[Saved data entries]
┌────────

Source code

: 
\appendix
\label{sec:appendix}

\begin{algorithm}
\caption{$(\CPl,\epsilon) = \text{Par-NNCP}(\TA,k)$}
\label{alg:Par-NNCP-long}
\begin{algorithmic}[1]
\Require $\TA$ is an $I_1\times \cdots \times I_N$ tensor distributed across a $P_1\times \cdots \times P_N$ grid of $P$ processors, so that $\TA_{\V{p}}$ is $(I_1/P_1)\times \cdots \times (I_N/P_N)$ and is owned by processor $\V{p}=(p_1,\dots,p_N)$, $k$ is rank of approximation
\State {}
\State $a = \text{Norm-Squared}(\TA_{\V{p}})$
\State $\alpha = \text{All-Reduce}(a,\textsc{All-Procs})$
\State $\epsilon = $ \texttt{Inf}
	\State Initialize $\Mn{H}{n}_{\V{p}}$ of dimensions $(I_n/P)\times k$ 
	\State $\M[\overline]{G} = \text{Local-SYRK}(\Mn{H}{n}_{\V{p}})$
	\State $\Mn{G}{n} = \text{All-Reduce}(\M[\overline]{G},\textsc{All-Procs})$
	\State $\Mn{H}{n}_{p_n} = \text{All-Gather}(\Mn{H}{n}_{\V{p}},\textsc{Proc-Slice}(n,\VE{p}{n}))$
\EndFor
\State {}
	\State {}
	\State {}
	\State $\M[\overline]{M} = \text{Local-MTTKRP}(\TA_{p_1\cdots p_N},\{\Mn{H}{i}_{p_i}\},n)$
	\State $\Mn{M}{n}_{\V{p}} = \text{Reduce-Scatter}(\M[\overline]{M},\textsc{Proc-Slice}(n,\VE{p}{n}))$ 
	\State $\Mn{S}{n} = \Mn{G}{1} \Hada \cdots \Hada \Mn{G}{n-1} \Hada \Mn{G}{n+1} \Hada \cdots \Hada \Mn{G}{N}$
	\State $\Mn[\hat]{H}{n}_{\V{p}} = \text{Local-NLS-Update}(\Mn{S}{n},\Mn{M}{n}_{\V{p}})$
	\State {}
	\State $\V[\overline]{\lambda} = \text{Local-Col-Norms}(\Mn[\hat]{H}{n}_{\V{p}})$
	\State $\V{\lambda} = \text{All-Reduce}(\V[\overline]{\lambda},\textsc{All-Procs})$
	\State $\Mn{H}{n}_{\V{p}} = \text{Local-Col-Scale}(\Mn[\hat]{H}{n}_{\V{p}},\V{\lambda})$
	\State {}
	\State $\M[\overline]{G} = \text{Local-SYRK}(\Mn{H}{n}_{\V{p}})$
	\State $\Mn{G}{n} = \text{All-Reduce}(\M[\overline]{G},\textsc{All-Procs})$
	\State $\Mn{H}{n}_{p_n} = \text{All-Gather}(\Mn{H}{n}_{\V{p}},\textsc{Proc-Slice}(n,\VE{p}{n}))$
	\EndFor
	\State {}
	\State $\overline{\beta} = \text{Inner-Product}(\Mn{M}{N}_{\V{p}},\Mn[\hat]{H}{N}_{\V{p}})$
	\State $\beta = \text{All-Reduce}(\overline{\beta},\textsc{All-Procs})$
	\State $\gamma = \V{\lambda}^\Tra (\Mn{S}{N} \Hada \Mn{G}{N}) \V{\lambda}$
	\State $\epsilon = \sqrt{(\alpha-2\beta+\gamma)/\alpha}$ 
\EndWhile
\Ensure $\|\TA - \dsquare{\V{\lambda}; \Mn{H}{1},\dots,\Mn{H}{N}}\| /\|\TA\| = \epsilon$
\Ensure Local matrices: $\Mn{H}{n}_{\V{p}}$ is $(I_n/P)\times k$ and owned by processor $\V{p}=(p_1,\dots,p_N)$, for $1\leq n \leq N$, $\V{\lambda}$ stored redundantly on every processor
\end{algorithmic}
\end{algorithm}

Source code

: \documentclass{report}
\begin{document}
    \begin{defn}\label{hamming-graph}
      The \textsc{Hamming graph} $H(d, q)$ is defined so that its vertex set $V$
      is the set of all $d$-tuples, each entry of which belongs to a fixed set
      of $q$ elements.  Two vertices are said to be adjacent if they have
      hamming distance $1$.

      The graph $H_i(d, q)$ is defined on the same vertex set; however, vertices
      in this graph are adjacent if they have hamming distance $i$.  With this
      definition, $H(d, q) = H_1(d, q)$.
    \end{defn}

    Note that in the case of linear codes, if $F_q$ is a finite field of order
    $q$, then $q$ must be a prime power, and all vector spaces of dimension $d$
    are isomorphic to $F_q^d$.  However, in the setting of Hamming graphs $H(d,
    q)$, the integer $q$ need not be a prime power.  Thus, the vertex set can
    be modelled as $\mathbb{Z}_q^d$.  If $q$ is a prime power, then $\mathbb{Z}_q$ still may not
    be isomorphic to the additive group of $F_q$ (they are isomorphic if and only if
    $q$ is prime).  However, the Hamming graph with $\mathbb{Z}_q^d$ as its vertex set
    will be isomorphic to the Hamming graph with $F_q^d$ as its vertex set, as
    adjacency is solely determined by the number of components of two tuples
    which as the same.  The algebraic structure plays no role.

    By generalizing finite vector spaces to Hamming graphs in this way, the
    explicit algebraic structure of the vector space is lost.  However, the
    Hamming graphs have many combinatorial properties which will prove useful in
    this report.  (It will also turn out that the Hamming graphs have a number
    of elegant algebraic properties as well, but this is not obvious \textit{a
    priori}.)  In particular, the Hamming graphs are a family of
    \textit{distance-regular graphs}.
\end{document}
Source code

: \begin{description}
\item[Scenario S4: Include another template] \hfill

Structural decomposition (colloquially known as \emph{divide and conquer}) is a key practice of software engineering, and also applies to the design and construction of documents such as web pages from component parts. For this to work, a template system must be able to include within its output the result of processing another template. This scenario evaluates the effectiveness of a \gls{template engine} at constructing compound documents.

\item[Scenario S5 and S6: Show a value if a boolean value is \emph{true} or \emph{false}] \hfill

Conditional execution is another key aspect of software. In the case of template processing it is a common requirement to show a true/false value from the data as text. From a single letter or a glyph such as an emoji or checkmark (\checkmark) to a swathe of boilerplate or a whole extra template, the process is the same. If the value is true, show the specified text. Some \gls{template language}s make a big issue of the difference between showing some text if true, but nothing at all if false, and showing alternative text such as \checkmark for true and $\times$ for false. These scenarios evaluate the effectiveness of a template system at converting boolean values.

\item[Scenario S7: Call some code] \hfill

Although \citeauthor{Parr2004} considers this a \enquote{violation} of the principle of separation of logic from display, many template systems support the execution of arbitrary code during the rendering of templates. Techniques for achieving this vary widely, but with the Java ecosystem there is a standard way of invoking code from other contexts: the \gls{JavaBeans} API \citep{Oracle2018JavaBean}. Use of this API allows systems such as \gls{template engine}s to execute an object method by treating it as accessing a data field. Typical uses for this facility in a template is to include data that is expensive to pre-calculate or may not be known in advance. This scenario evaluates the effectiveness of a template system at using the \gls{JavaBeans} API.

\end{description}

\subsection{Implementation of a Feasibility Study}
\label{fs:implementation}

└────────

▸ WHAT NEEDS TO BE DONE:
Would you filter the records and copy out each line containing "hfill"?

▸ RESPONSE TO THIS EXERCISE:
\item[Scenario S4: Include another template] \hfill
\item[Scenario S5 and S6: Show a value if a boolean value is \emph{true} or \emph{false}] \hfill
\item[Scenario S7: Call some code] \hfill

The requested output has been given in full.